Intel is under pressure from investors to consider a new strategy. According to a letter from hedge fund Third Point seen by Reuters, the options include divesting some of its previous acquisitions and splitting its manufacturing business from the chip design activities. Intel said it welcomes input from all investors and looked forward to engaging with Third Point on the proposals.
Third Point has amassed a nearly USD 1 billion stake in Intel, people familiar with the matter told Reuters. News of the letter sent to Intel's chairman sent the company's stock over 6 percent higher, giving Intel a market value of more than USD 200 billion. The stock is down around 21 percent this year, compared with a 43 percent rise in the Nasdaq.
Intel’s most urgent task was addressing its "human capital management issue," as many of its talented chip designers have left the company, "demoralized by the status quo", Third Point CEO Daniel Loeb wrote in the letter. He warned that "without immediate change", the company is putting the US's supplies of leading-edge semiconductors at risk, pushing it towards risky Asian suppliers for key components of PCs, data centres and other critical infrastructure.

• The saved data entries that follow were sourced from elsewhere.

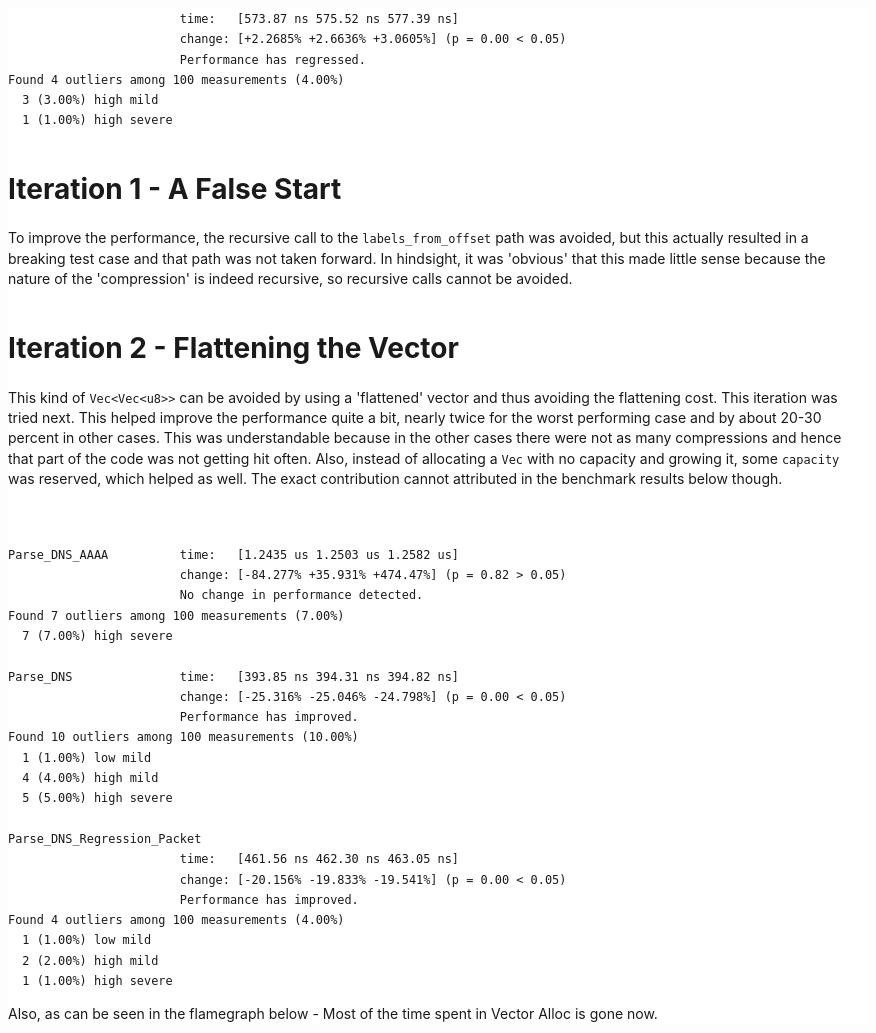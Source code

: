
 ```shell
                        time:   [573.87 ns 575.52 ns 577.39 ns]
                        change: [+2.2685% +2.6636% +3.0605%] (p = 0.00 < 0.05)
                        Performance has regressed.
Found 4 outliers among 100 measurements (4.00%)
  3 (3.00%) high mild
  1 (1.00%) high severe

```



# Iteration 1 - A False Start

To improve the performance, the recursive call to the `labels_from_offset` path was avoided, but this actually resulted in a breaking test case and that path was not taken forward. In hindsight, it was 'obvious' that this made little sense because the nature of the 'compression' is indeed recursive, so recursive calls cannot be avoided.

# Iteration 2 - Flattening the Vector

This kind of `Vec<Vec<u8>>` can be avoided by using a 'flattened' vector and thus avoiding the flattening cost. This iteration was tried next. This helped improve the performance quite a bit, nearly twice for the worst performing case and by about 20-30 percent in other cases. This was understandable because in the other cases there were not as many compressions and hence that part of the code was not getting hit often. Also, instead of allocating a `Vec` with no capacity and growing it, some `capacity` was reserved, which helped as well. The exact contribution cannot attributed in the benchmark results below though.

```shell


Parse_DNS_AAAA          time:   [1.2435 us 1.2503 us 1.2582 us]
                        change: [-84.277% +35.931% +474.47%] (p = 0.82 > 0.05)
                        No change in performance detected.
Found 7 outliers among 100 measurements (7.00%)
  7 (7.00%) high severe

Parse_DNS               time:   [393.85 ns 394.31 ns 394.82 ns]
                        change: [-25.316% -25.046% -24.798%] (p = 0.00 < 0.05)
                        Performance has improved.
Found 10 outliers among 100 measurements (10.00%)
  1 (1.00%) low mild
  4 (4.00%) high mild
  5 (5.00%) high severe

Parse_DNS_Regression_Packet
                        time:   [461.56 ns 462.30 ns 463.05 ns]
                        change: [-20.156% -19.833% -19.541%] (p = 0.00 < 0.05)
                        Performance has improved.
Found 4 outliers among 100 measurements (4.00%)
  1 (1.00%) low mild
  2 (2.00%) high mild
  1 (1.00%) high severe

```
Also, as can be seen in the flamegraph below - Most of the time spent in Vector Alloc is gone now.
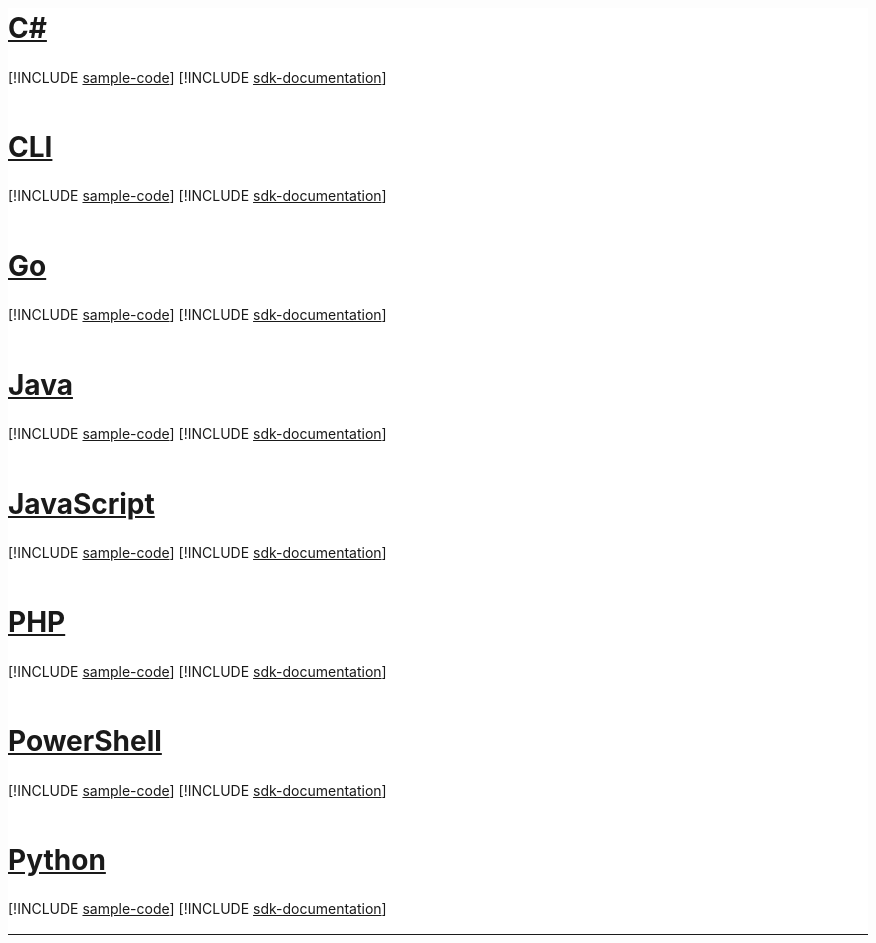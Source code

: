 # [C#](#tab/csharp)
[!INCLUDE [sample-code](../includes/snippets/csharp/cloudpcreportsthisgetcloudpcperformancereport-csharp-snippets.md)]
[!INCLUDE [sdk-documentation](../includes/snippets/snippets-sdk-documentation-link.md)]

# [CLI](#tab/cli)
[!INCLUDE [sample-code](../includes/snippets/cli/cloudpcreportsthisgetcloudpcperformancereport-cli-snippets.md)]
[!INCLUDE [sdk-documentation](../includes/snippets/snippets-sdk-documentation-link.md)]

# [Go](#tab/go)
[!INCLUDE [sample-code](../includes/snippets/go/cloudpcreportsthisgetcloudpcperformancereport-go-snippets.md)]
[!INCLUDE [sdk-documentation](../includes/snippets/snippets-sdk-documentation-link.md)]

# [Java](#tab/java)
[!INCLUDE [sample-code](../includes/snippets/java/cloudpcreportsthisgetcloudpcperformancereport-java-snippets.md)]
[!INCLUDE [sdk-documentation](../includes/snippets/snippets-sdk-documentation-link.md)]

# [JavaScript](#tab/javascript)
[!INCLUDE [sample-code](../includes/snippets/javascript/cloudpcreportsthisgetcloudpcperformancereport-javascript-snippets.md)]
[!INCLUDE [sdk-documentation](../includes/snippets/snippets-sdk-documentation-link.md)]

# [PHP](#tab/php)
[!INCLUDE [sample-code](../includes/snippets/php/cloudpcreportsthisgetcloudpcperformancereport-php-snippets.md)]
[!INCLUDE [sdk-documentation](../includes/snippets/snippets-sdk-documentation-link.md)]

# [PowerShell](#tab/powershell)
[!INCLUDE [sample-code](../includes/snippets/powershell/cloudpcreportsthisgetcloudpcperformancereport-powershell-snippets.md)]
[!INCLUDE [sdk-documentation](../includes/snippets/snippets-sdk-documentation-link.md)]

# [Python](#tab/python)
[!INCLUDE [sample-code](../includes/snippets/python/cloudpcreportsthisgetcloudpcperformancereport-python-snippets.md)]
[!INCLUDE [sdk-documentation](../includes/snippets/snippets-sdk-documentation-link.md)]

---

Loeb asked Intel to retain an investment adviser to evaluate strategic alternatives, including whether it should remain an integrated device manufacturer and the potential divestment of failed acquisitions, according to the letter. Third Point believes that Intel should consider separating its chip design from its semiconductor manufacturing operations, according to the sources. This could include setting up a joint venture in manufacturing.
Intel customers, such as Apple, Microsoft and Amazon, are developing their own in-house silicon and sending those designs to be manufactured in East Asia. Loeb suggested Intel must offer new solutions to retain these customers rather than have them send their manufacturing away.
If Intel does not take the suggestions on board, Third Point said it would consider proposing alternative directors to Intel's board at the next annual shareholders meeting.